Um jedoch Doppelstrukturen zu vermeiden, wurde beispielsweise im Landkreis Sächsische Schweiz-Osterzgebirge ein Netzwerk für Integration mit einer Steuerungsgruppe gegründet, in dem die verschiedenen Träger:innen vernetzt sind, um ihre Angebote aufeinander abzustimmen, außerdem stärken kommunale Integrationskoordinatoren den Bürgermeister:innen den Rücken. Solche Strukturen zu schaffen, entspricht im Idealfall wiederum dem typischen Aufgabenspektrum der Kommunen.
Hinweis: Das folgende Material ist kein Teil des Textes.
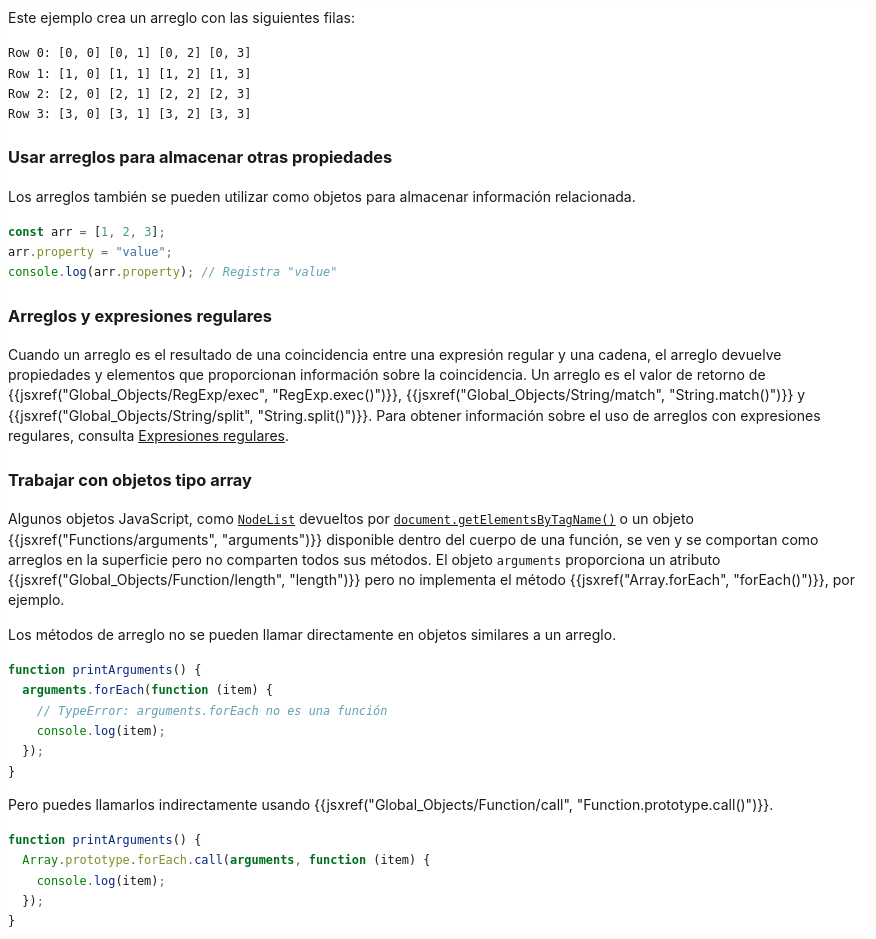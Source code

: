 Este ejemplo crea un arreglo con las siguientes filas:

```
Row 0: [0, 0] [0, 1] [0, 2] [0, 3]
Row 1: [1, 0] [1, 1] [1, 2] [1, 3]
Row 2: [2, 0] [2, 1] [2, 2] [2, 3]
Row 3: [3, 0] [3, 1] [3, 2] [3, 3]
```

### Usar arreglos para almacenar otras propiedades

Los arreglos también se pueden utilizar como objetos para almacenar información relacionada.

```js
const arr = [1, 2, 3];
arr.property = "value";
console.log(arr.property); // Registra "value"
```

### Arreglos y expresiones regulares

Cuando un arreglo es el resultado de una coincidencia entre una expresión regular y una cadena, el arreglo devuelve propiedades y elementos que proporcionan información sobre la coincidencia. Un arreglo es el valor de retorno de {{jsxref("Global_Objects/RegExp/exec", "RegExp.exec()")}}, {{jsxref("Global_Objects/String/match", "String.match()")}} y {{jsxref("Global_Objects/String/split", "String.split()")}}. Para obtener información sobre el uso de arreglos con expresiones regulares, consulta [Expresiones regulares](/es/docs/Web/JavaScript/Guide/Regular_Expressions).

### Trabajar con objetos tipo array

Algunos objetos JavaScript, como [`NodeList`](/es/docs/Web/API/NodeList) devueltos por [`document.getElementsByTagName()`](/es/docs/Web/API/Document/getElementsByTagName) o un objeto {{jsxref("Functions/arguments", "arguments")}} disponible dentro del cuerpo de una función, se ven y se comportan como arreglos en la superficie pero no comparten todos sus métodos. El objeto `arguments` proporciona un atributo {{jsxref("Global_Objects/Function/length", "length")}} pero no implementa el método {{jsxref("Array.forEach", "forEach()")}}, por ejemplo.

Los métodos de arreglo no se pueden llamar directamente en objetos similares a un arreglo.

```js example-bad
function printArguments() {
  arguments.forEach(function (item) {
    // TypeError: arguments.forEach no es una función
    console.log(item);
  });
}
```

Pero puedes llamarlos indirectamente usando {{jsxref("Global_Objects/Function/call", "Function.prototype.call()")}}.

```js example-good
function printArguments() {
  Array.prototype.forEach.call(arguments, function (item) {
    console.log(item);
  });
}
```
Es zeigt sich also, dass für die Bewältigung einer Mammutaufgabe wie die derzeitige Flüchtlingskrise staatliche Strukturen auf die Zivilgesellschaft und vice versa angewiesen sind. Ein offenes und vertrauensvolles Miteinander beflügelt den Erfolg und stärkt den gesellschaftlichen Zusammenhalt nachhaltig.
Enger Austausch und gegenseitige Besuche gewünscht und vereinbart
Ein enger Austausch zwischen Akteuren der Flüchtlingshilfe im deutsch-tschechischen Grenzgebiet und gegenseitige Besuche von Best-Practice-Strukturen, -Einrichtungen und -Angeboten wurden vereinbart. Die Aktion Zivilcourage e. V. wird dies auch zukünftig gerne weiter unterstützen.